- Opening Delimiter -
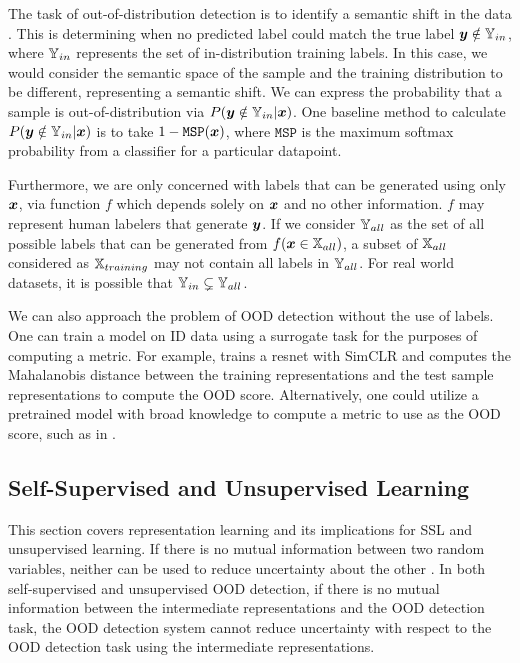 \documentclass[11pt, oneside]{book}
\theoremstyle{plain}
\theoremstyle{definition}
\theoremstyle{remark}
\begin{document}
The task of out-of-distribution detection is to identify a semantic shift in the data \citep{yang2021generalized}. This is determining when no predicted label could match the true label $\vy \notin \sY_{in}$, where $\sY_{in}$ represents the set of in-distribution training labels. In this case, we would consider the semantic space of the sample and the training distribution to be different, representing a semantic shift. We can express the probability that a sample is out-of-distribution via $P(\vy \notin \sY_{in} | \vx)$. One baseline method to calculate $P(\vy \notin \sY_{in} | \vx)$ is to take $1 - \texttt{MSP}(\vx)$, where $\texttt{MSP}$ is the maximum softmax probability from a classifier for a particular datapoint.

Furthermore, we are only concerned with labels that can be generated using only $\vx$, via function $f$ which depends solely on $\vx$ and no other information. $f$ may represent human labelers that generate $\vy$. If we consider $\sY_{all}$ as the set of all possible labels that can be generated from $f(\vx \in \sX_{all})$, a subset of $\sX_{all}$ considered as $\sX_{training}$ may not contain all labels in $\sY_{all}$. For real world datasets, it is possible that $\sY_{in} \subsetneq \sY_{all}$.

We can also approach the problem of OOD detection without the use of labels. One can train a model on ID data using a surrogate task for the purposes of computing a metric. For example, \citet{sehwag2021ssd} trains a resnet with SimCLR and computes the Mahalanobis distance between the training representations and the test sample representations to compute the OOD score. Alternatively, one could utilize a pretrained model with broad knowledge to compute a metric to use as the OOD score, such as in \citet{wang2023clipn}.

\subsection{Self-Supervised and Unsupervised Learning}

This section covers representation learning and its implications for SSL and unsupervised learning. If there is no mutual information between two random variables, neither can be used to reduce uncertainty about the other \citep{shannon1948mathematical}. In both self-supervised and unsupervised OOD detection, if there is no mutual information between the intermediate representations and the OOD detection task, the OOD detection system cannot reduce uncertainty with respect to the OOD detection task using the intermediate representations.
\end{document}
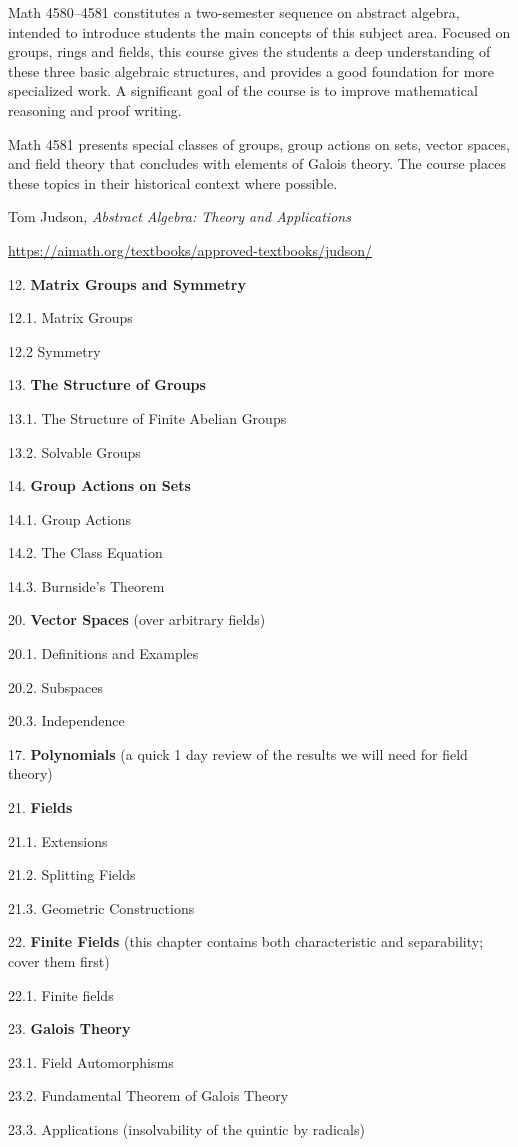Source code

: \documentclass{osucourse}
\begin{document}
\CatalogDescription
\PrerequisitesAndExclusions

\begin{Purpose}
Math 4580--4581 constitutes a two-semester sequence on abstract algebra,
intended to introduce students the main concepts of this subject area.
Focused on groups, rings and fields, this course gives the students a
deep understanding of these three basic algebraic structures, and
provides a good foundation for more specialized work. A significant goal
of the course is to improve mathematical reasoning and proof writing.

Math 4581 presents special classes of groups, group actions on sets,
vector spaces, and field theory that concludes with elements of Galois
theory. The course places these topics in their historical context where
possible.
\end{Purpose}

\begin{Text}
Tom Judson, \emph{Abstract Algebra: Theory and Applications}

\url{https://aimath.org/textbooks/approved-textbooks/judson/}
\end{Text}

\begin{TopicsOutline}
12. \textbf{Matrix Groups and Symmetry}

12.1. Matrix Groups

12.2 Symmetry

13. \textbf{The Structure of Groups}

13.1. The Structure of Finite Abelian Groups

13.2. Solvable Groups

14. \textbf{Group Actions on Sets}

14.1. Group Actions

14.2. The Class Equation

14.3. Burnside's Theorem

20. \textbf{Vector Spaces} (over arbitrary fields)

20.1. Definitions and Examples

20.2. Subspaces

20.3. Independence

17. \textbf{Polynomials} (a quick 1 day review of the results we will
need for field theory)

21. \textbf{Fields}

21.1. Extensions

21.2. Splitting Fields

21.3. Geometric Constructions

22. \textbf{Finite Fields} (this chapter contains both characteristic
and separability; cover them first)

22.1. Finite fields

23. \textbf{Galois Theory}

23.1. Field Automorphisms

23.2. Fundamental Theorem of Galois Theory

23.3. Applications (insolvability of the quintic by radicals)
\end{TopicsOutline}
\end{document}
- Closing Delimiter -
- Opening Delimiter -
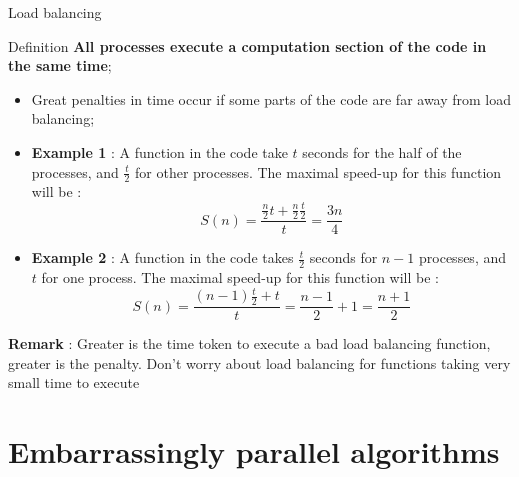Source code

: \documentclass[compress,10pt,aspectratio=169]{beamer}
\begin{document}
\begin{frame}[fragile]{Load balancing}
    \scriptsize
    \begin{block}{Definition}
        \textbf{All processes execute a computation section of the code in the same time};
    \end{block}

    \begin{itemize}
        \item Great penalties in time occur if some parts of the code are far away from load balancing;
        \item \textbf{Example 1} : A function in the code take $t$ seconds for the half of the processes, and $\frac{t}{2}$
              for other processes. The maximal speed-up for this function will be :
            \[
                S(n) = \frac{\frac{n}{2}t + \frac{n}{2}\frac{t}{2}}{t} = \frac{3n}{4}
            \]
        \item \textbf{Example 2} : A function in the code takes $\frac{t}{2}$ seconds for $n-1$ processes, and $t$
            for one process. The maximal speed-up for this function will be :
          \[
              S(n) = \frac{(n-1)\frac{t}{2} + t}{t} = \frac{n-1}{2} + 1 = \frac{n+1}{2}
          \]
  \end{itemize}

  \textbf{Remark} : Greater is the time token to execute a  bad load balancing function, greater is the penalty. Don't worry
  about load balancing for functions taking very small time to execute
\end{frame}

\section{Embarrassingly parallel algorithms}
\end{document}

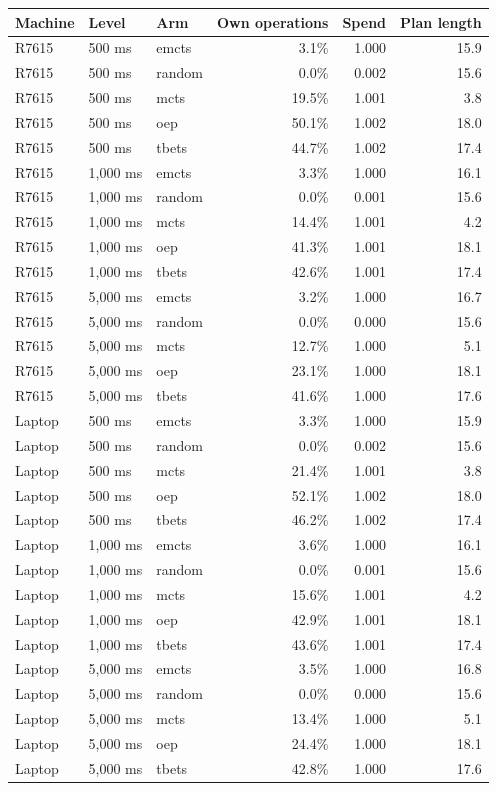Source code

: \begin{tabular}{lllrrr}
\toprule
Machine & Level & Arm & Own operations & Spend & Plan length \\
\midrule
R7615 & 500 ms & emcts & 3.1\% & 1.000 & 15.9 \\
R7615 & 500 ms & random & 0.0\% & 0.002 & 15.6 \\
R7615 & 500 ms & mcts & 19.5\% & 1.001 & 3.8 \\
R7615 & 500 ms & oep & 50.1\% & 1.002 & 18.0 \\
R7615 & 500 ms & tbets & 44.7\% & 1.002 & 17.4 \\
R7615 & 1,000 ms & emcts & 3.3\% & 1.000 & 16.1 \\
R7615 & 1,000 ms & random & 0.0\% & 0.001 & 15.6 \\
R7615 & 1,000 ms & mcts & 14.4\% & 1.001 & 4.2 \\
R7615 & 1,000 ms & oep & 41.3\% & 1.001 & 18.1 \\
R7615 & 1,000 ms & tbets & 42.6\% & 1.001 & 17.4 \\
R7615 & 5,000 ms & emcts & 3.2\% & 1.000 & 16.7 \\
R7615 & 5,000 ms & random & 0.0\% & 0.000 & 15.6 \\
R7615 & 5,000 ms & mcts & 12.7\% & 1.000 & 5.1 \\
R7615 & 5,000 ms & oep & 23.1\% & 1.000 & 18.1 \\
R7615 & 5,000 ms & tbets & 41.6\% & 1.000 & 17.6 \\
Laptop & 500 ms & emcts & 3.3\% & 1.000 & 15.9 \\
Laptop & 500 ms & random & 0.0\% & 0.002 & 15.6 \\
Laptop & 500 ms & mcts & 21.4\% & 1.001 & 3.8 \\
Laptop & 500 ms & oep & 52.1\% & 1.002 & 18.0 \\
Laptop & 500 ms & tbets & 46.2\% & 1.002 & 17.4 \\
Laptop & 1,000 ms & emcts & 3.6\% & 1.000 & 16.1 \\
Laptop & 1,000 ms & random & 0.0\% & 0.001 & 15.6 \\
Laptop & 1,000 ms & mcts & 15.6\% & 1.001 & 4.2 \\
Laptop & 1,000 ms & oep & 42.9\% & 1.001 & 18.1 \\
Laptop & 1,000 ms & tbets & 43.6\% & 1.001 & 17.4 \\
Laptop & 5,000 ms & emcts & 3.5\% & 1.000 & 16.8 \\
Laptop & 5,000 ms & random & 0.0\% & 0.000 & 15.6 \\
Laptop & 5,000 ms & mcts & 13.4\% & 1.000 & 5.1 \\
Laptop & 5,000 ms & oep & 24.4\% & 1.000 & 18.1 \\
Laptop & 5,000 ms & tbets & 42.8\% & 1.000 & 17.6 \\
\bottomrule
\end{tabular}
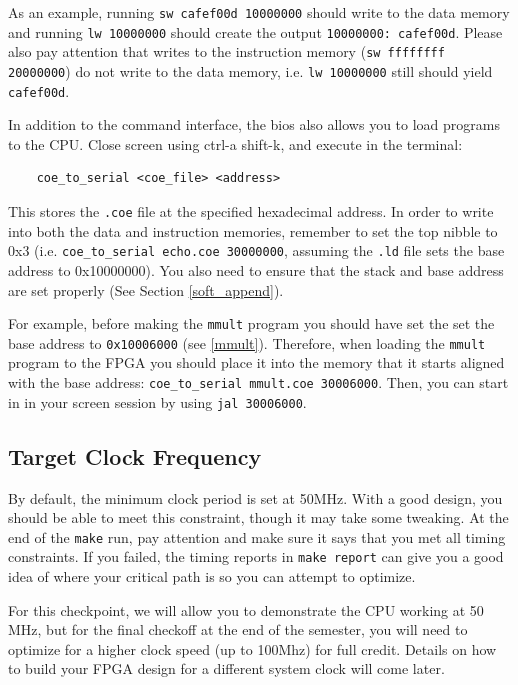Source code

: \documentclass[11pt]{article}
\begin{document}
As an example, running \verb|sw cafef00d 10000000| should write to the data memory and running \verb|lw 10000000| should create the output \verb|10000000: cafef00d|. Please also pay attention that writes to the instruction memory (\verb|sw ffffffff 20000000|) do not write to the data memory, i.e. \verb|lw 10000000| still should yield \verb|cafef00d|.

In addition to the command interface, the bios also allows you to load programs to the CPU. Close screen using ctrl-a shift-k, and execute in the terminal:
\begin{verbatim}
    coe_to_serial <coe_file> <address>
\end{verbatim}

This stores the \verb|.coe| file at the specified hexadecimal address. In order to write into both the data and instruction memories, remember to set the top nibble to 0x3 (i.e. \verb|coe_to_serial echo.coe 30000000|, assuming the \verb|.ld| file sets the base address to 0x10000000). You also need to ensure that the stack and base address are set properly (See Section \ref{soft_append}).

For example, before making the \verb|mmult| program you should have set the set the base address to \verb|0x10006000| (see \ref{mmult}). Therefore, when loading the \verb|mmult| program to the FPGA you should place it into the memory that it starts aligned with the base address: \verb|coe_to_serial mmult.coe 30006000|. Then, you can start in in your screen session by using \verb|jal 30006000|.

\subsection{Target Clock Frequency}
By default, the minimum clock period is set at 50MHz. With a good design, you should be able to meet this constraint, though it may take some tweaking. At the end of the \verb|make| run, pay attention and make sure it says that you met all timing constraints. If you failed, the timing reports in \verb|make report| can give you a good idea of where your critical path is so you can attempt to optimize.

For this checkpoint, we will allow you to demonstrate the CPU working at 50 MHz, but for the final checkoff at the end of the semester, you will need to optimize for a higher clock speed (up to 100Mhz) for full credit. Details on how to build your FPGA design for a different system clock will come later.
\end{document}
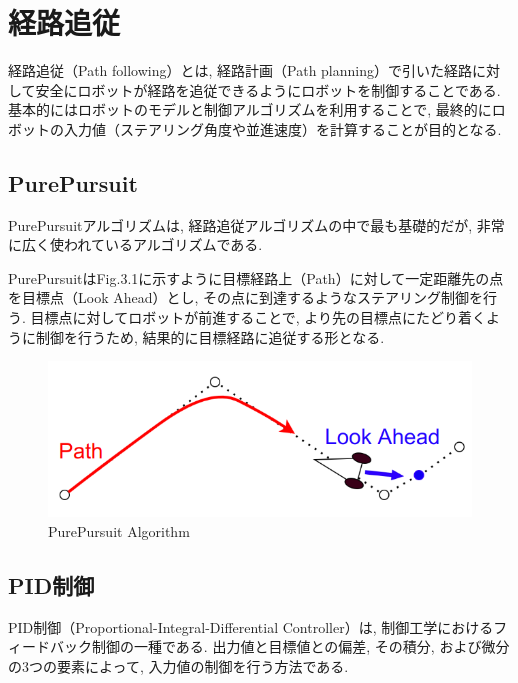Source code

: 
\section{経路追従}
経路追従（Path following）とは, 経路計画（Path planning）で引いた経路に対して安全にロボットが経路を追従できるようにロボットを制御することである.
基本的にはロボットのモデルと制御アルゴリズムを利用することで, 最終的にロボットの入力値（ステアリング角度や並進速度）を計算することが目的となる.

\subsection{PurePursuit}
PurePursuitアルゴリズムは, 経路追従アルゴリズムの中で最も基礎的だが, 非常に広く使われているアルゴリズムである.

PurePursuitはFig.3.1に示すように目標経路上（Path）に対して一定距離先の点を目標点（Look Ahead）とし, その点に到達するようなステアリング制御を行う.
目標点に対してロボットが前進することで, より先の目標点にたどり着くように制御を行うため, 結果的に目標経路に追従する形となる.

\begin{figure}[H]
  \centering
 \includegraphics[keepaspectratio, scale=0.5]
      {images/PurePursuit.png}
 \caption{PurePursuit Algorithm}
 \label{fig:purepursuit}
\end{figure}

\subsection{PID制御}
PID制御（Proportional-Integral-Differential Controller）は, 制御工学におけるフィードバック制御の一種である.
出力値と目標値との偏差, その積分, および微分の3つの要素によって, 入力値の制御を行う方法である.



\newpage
- Closing Delimiter -
- Opening Delimiter -
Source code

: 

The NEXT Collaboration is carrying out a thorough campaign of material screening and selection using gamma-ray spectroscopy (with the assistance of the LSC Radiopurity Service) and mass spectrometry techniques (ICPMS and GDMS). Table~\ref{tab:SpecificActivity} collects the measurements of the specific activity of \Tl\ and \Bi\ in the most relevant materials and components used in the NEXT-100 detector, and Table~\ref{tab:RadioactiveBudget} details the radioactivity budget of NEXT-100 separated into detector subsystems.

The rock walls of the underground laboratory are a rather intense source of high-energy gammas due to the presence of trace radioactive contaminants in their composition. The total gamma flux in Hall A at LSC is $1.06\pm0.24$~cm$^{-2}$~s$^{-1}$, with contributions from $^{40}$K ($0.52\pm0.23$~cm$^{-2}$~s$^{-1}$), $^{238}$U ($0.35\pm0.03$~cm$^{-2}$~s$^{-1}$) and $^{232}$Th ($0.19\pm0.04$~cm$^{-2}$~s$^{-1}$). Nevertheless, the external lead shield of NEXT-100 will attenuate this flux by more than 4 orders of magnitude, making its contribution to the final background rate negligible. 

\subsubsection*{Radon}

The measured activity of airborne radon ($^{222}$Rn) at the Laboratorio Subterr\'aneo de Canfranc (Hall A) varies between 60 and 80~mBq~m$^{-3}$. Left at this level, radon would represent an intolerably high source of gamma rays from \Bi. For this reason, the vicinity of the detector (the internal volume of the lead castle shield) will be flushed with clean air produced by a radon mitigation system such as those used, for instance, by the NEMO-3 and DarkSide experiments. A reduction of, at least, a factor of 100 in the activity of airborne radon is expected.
- Closing Delimiter -
■ **BRIEF**:
Starting at the line containing "processes, and $t$" and stopping at the line containing "R7615 & 1,000 ms & tbets", output each line exactly as it appears above. Leave out the pictures.

■ **SOLUTION FOR THIS TASK**:
        \item \textbf{Example 2} : A function in the code takes $\frac{t}{2}$ seconds for $n-1$ processes, and $t$
            for one process. The maximal speed-up for this function will be :
          \[
              S(n) = \frac{(n-1)\frac{t}{2} + t}{t} = \frac{n-1}{2} + 1 = \frac{n+1}{2}
          \]
  \end{itemize}

  \textbf{Remark} : Greater is the time token to execute a  bad load balancing function, greater is the penalty. Don't worry
  about load balancing for functions taking very small time to execute
\end{frame}

\section{Embarrassingly parallel algorithms}
\end{document}

Source code

: \begin{tabular}{lllrrr}
\toprule
Machine & Level & Arm & Own operations & Spend & Plan length \\
\midrule
R7615 & 500 ms & emcts & 3.1\% & 1.000 & 15.9 \\
R7615 & 500 ms & random & 0.0\% & 0.002 & 15.6 \\
R7615 & 500 ms & mcts & 19.5\% & 1.001 & 3.8 \\
R7615 & 500 ms & oep & 50.1\% & 1.002 & 18.0 \\
R7615 & 500 ms & tbets & 44.7\% & 1.002 & 17.4 \\
R7615 & 1,000 ms & emcts & 3.3\% & 1.000 & 16.1 \\
R7615 & 1,000 ms & random & 0.0\% & 0.001 & 15.6 \\
R7615 & 1,000 ms & mcts & 14.4\% & 1.001 & 4.2 \\
R7615 & 1,000 ms & oep & 41.3\% & 1.001 & 18.1 \\
R7615 & 1,000 ms & tbets & 42.6\% & 1.001 & 17.4 \\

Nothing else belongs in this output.